Diğer taraftan, tabii, biz vergi sistemimizi yorumlarken veya eleştirirken, değerlendirirken hep şunu söylüyoruz, diyoruz ki: Mal ve hizmet üzerinden alınan yani vasıtalı vergilerin sistem içerisindeki payı yüksek, doğrudan vergilerin sistem içerisindeki payı düşük. Dolayısıyla, adil olmayan... Çünkü sigara üzerinden aldığınız vergide zengin fakir herkes aynı vergiyi ödüyor gelirinden bağımsız şekilde, mal ve hizmet vergilerinin o yüzden adil olmadığı ifade edilir. Bunların oranına da baktığımızda, örneğin, mal ve hizmet üzerinden alınan vergilerin oranları, 2015 yılı için -OECD tablolarından söylüyorum- yüzde 13,3, OECD ortalaması ise yüzde 11. Yani mal ve hizmet üzerinden alınan vergilerin millî gelire oranı bizde, OECD ülkelerinin yaklaşık 2,3 puan üzerinde. Burada aşırı bir vergilendirme var baktığımız zaman ancak gelir ve kazanç üzerinden alınan vergilerde tam tersi bir durum var, OECD ülkelerinde yüzde 11,6 olan ortalama oran bizde yüzde 6,1. Millî gelire oran olarak OECD ülkelerinin yaklaşık 5 puan, 5,5 puan altında bir vergi alıyoruz. Şimdi, dolayısıyla, kurumlar vergisi oranının artırılması normal şartlarda buradan baktığınızda doğru bir şey yani bu adaletsizliği bir miktar giderecek bir şey ancak tabii, burada hep, tabiri caizse -vergicilerin deyimiyle söylüyorum- kümestekilerle ilgileniyoruz. Temelde aslında verginin tabana yayılmasıyla ilgili bir sorun var. Bu oranın düşüklüğü de vergiyi bizim tabana yayamamamızdan, kayıp ve kaçağın ekonomide yüksek olmasından kaynaklanan bir durum. Şimdi, burada, baktığınızda, aslında bir sıkıntı içerisine giriyoruz.
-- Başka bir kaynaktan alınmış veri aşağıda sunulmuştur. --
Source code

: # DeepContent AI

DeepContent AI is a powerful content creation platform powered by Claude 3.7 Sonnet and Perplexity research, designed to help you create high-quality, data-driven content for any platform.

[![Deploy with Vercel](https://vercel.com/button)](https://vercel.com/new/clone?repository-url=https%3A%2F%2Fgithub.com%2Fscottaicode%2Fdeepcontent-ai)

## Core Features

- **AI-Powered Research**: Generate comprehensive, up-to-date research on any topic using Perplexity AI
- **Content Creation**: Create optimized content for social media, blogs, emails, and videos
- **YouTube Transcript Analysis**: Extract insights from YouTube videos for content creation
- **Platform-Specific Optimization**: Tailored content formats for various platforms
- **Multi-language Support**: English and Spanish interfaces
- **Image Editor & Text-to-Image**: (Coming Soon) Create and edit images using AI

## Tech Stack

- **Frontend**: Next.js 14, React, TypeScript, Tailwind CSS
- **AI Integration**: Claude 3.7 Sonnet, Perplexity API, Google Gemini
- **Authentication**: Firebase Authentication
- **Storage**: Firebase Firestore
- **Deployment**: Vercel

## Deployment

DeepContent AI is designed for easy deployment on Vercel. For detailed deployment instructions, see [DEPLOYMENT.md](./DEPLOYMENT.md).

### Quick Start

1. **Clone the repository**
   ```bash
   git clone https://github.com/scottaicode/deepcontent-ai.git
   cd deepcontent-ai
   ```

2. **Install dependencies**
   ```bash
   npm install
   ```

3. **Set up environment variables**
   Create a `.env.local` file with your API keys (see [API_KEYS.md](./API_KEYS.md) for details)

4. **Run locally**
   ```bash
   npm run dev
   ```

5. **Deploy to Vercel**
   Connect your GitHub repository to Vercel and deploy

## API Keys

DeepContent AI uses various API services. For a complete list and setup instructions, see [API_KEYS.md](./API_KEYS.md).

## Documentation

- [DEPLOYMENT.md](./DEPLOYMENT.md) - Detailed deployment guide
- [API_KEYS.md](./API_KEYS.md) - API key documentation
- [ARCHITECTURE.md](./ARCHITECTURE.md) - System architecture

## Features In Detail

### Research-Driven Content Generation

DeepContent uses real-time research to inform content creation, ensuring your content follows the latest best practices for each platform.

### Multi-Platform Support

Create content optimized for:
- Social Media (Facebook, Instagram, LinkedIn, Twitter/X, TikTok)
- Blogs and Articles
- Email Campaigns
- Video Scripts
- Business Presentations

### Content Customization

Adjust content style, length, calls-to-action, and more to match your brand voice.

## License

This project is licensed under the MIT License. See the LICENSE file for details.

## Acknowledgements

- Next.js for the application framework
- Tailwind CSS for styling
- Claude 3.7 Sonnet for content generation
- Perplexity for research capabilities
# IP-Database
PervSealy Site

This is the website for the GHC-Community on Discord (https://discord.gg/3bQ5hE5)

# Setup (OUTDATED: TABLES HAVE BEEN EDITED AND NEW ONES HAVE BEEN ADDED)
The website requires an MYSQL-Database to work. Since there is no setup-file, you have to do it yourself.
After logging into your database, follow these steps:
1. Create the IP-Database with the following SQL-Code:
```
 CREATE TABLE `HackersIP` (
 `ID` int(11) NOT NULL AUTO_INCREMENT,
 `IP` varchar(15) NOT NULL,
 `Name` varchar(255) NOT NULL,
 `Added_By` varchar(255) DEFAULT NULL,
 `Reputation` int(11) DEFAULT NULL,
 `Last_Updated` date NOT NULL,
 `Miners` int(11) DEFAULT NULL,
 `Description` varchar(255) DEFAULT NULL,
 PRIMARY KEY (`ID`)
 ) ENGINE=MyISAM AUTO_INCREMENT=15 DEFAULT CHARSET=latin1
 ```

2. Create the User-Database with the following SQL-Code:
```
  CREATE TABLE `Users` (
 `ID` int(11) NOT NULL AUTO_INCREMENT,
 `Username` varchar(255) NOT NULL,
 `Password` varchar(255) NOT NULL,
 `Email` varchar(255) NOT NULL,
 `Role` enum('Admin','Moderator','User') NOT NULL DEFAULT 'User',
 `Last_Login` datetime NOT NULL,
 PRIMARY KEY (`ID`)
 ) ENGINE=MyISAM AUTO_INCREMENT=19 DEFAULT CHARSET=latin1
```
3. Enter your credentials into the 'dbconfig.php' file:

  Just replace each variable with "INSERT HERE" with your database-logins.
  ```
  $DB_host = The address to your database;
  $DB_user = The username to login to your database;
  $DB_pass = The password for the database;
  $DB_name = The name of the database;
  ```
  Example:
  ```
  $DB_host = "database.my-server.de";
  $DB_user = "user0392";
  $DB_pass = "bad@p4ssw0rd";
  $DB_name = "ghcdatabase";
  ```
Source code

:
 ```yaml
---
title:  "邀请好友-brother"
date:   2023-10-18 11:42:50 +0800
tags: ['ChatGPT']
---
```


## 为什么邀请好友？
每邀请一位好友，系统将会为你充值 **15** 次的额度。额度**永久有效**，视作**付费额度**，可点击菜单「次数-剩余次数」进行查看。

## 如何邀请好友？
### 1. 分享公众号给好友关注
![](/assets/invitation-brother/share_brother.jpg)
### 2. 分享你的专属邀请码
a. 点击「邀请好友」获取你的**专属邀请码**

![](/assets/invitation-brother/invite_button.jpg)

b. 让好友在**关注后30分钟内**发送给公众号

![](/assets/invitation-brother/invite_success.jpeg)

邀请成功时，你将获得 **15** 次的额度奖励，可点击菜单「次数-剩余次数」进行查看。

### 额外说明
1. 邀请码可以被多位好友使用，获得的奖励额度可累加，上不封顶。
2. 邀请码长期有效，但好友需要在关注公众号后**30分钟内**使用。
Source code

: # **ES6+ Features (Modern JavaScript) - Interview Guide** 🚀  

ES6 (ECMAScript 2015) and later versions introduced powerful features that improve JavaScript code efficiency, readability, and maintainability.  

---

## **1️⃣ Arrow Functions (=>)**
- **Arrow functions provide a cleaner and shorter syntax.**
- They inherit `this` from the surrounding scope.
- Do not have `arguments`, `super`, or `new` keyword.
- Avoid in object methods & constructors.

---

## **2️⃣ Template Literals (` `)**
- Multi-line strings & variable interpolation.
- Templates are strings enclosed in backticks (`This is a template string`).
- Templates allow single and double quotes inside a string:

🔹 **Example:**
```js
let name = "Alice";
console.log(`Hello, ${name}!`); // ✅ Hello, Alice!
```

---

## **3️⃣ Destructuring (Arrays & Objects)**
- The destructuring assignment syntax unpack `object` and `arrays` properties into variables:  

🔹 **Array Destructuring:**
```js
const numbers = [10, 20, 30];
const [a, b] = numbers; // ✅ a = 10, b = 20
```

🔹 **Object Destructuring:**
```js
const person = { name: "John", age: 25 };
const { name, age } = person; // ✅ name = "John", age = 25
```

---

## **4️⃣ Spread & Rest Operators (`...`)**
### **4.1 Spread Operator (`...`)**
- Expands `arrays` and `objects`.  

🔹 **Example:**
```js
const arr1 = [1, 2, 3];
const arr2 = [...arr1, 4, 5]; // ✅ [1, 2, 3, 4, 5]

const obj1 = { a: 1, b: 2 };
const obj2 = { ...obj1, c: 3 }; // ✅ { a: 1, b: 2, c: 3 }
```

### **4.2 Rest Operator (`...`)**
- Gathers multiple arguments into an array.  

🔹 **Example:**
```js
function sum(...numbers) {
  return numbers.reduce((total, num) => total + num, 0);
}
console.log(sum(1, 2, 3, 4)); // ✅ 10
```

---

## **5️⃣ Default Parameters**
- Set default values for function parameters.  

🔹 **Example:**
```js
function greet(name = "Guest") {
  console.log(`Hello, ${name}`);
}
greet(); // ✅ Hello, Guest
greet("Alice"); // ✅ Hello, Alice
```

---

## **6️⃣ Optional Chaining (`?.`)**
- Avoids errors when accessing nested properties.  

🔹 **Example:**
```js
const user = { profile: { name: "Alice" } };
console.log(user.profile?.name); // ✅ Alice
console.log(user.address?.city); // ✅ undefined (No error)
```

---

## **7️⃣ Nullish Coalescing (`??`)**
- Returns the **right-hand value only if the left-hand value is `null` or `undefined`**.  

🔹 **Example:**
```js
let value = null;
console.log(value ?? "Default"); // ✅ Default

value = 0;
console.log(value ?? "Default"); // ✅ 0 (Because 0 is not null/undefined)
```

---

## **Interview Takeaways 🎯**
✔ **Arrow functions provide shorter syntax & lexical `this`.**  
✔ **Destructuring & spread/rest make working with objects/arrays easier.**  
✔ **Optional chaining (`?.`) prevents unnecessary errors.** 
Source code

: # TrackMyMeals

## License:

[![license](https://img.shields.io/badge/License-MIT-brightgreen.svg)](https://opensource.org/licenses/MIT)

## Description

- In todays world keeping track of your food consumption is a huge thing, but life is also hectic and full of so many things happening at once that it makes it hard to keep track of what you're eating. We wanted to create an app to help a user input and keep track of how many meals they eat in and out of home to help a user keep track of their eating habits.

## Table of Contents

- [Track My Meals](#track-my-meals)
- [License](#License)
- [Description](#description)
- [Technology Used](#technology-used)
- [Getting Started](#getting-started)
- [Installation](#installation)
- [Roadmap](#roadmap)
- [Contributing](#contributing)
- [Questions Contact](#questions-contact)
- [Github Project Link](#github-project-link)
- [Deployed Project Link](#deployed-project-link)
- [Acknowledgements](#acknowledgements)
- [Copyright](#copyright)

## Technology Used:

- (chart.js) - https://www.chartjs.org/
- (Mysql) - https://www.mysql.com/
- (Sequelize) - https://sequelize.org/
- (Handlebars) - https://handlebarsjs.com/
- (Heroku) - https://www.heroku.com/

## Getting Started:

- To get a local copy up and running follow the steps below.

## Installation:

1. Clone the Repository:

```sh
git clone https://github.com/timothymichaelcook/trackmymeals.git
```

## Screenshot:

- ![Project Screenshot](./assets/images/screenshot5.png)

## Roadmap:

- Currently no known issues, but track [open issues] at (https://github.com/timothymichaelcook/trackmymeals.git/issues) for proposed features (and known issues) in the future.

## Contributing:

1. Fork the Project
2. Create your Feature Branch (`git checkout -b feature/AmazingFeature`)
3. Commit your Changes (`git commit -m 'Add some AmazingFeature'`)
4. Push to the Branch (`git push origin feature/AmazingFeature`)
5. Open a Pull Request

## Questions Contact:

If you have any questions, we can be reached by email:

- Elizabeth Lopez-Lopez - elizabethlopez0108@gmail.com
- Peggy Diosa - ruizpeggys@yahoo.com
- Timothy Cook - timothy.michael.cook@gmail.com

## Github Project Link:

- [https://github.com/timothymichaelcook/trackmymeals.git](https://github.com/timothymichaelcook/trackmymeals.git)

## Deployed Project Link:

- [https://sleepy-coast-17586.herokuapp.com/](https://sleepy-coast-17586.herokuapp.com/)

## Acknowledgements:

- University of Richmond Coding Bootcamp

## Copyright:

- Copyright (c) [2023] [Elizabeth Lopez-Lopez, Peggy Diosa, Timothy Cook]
Adalet açısından baktığımızda bu verginin artırılması doğru, hatta belki daha da fazla artırılması lazım ancak diğer taraftan, ekonominin rekabet gücü var, buradaki firmalar kayıtlı firmalar. Mesela, birkaç gün önce bir veri açıklandı -bu, kamuoyunun bence dikkatinden kaçtı- Yurt Dışı Üretici Fiyat Endeksi, Sayın Bakan, yüzde 25 geldi, hatta yüzde 26 civarında. Nedir Yurt Dışı Üretici Fiyat Endeksi? Bizim yurt içerisinde ürettiğimiz ihraç ürünlerinin üretim maliyetleri yıllık bazda yüzde 26 arttı. Yani zaten teknolojik ürün üretemiyoruz, ciddi bir maliyet artışı var; diğer taraftan da bu firmaların üzerine getireceğimiz bir vergi artışı firmaları ve dolayısıyla rekabet gücünü olumsuz etkileyecek. Taslağın ilk hâli aslında daha iyiydi, finans sektörü için yüzde 22 yapıyor, reel sektör için yüzde 20'de tutuyordu, belki o, adalet açısından bir miktar daha iyiydi.

Yalnız, tabii, bu vergi meselesini, Türkiye'nin vergi sorununu böyle günübirlik çözümlerle, işte üç yıllığına, dört yıllığına verginin artırılması veya ne bileyim, ÖTV'de bir şeye sıkıştık, oraya bir şey konmasıyla çözemeyiz. Türkiye'nin vergi sisteminde ciddi hatalar, ciddi sıkıntılar var. Bunların hepsini yeni bir vizyon içerisinde, ciddi bir çalışmayla, ileriye dönük olarak makroekonomik hedeflerimizle uyumlu bir vergi sistemini mutlaka Türkiye'de kurmamız lazım. Bu yapısal bir bakış açısıdır, reform gerekiyor burada, bu reformun yapılması lazım. Diğer türlü, harcamaları kısmadan ha bire verginin üzerine yüklenerek bir şekilde kamu maliyesinde mali disiplini sürdürmenin de ben sıkıntılı ve zor olduğunu düşünüyorum.

(Mikrofon otomatik cihaz tarafından kapatıldı)

ERHAN USTA (Devamla) - Bu anlamda, bu maddenin tasarı metninden çıkartılmasını talep ediyoruz.